Failure of a gene-reading quality-control mechanism called Integrator leaves cells littered with abnormal RNA strands that increase cell stress and may contribute to diseases such as cancer and neurodegeneration, a new study has found.
- By STEPHANIE DUTCHEN
The federally funded research, published April 14 in Cell, is the first to reveal the consequences of such failures. In doing so, it explains some of the symptoms seen in patients with Integrator mutations that have stumped doctors and suggests a path toward treatment.
"Normally you can look at the altered gene activity in patients with a mutation and understand how you get from there to the patient's symptoms. But with Integrator, the gene activity doesn't explain the symptoms," said senior author Karen Adelman, the Edward S. Harkness Professor of Biological Chemistry and Molecular Pharmacology in the Blavatnik Institute at Harvard Medical School.
"We discovered that it's not certain genes causing the symptoms, it's the abundance of poor-quality, incomplete RNAs that are made when Integrator is mutated," she said.
The results call for more attention to incomplete RNAs, which have been generally overlooked in research and medicine.
"I've been studying gene transcription for a long time, and the focus has always been on measuring the amount of mature, full-length RNA made from each gene." Adelman said. "We're proposing that the immature RNA that most studies ignore is the very thing that causes cell stress and damage."

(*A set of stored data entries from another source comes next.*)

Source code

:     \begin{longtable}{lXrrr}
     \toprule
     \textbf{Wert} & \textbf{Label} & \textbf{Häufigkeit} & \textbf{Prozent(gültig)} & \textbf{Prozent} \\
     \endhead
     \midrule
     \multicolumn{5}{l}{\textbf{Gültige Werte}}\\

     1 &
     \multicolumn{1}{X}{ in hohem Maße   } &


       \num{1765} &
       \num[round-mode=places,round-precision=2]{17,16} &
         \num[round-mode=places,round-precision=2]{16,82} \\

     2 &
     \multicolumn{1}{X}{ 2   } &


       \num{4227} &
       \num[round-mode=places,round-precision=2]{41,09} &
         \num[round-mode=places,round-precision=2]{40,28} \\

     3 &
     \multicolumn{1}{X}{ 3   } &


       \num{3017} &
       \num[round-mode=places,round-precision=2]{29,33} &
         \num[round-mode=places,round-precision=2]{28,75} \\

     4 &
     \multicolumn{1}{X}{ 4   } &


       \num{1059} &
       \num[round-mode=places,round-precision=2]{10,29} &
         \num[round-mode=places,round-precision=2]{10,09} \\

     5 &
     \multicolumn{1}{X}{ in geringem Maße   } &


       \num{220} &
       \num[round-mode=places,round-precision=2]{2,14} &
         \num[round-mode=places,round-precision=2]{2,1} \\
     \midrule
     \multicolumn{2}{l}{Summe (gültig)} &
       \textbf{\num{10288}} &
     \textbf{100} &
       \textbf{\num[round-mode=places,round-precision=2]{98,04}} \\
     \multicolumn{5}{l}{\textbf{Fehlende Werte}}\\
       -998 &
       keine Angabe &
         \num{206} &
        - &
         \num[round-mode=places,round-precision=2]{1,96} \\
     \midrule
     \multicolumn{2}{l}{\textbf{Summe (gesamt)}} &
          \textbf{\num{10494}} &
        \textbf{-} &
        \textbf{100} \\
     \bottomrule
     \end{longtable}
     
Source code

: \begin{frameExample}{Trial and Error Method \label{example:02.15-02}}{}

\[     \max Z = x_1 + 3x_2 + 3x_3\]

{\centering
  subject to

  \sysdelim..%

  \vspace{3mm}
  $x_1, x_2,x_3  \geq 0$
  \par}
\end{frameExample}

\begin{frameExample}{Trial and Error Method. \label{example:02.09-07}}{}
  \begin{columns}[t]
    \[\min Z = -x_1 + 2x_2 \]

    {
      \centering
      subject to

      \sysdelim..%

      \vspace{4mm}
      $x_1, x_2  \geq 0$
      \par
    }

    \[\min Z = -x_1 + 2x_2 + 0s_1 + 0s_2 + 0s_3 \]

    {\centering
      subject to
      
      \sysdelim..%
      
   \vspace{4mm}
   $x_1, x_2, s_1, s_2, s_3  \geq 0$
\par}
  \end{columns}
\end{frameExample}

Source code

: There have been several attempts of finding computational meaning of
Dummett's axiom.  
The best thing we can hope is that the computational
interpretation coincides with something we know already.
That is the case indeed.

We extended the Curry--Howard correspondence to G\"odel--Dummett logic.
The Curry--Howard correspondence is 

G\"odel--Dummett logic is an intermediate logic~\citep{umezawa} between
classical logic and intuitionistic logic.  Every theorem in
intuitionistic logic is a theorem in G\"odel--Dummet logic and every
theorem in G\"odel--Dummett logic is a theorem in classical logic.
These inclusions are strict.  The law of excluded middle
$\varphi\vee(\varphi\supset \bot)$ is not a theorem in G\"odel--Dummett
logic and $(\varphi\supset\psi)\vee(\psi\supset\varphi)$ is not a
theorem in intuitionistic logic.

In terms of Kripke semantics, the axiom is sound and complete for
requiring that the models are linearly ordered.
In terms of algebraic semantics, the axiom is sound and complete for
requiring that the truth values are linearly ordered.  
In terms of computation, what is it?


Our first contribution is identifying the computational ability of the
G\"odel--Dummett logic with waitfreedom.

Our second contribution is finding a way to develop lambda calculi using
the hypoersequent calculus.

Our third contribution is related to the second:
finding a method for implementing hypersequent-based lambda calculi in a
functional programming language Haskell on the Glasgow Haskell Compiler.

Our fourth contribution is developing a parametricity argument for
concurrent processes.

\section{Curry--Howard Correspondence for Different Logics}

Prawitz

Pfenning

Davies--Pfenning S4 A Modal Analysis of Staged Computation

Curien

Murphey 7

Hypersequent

The new work opens the door to better understanding diseases associated not just with Integrator mutations but with other, similar malfunctions in RNA production.
The importance of finishing the gene marathon
Integrator is one of many protein complexes in the cell nucleus that help control which genes can be "read" and ultimately translated into the proteins that perform the functions of life.
Adelman and colleagues - led by first author Apoorva Baluapuri, research fellow in biological chemistry and molecular pharmacology in the Adelman Lab - focused on Integrator because mutations in it have been linked to neurologic and blood disorders, cancers, ciliopathies, developmental abnormalities, and other diseases.
Integrator ensures that the machinery preparing to read a gene sequence can make it all the way to the end of the gene. That can be quite a challenge for very long genes.
"It's like how race officials don't let any random person show up to run the Boston Marathon; they hold time trials to make sure runners can finish," Adelman said.
But sometimes, when there's a mutation in the Integrator complex, machinery that's not up to the task sneaks into the gene.
"It's like letting me start a marathon. It would be okay for a short distance, but I'd never make it to the end," Adelman said.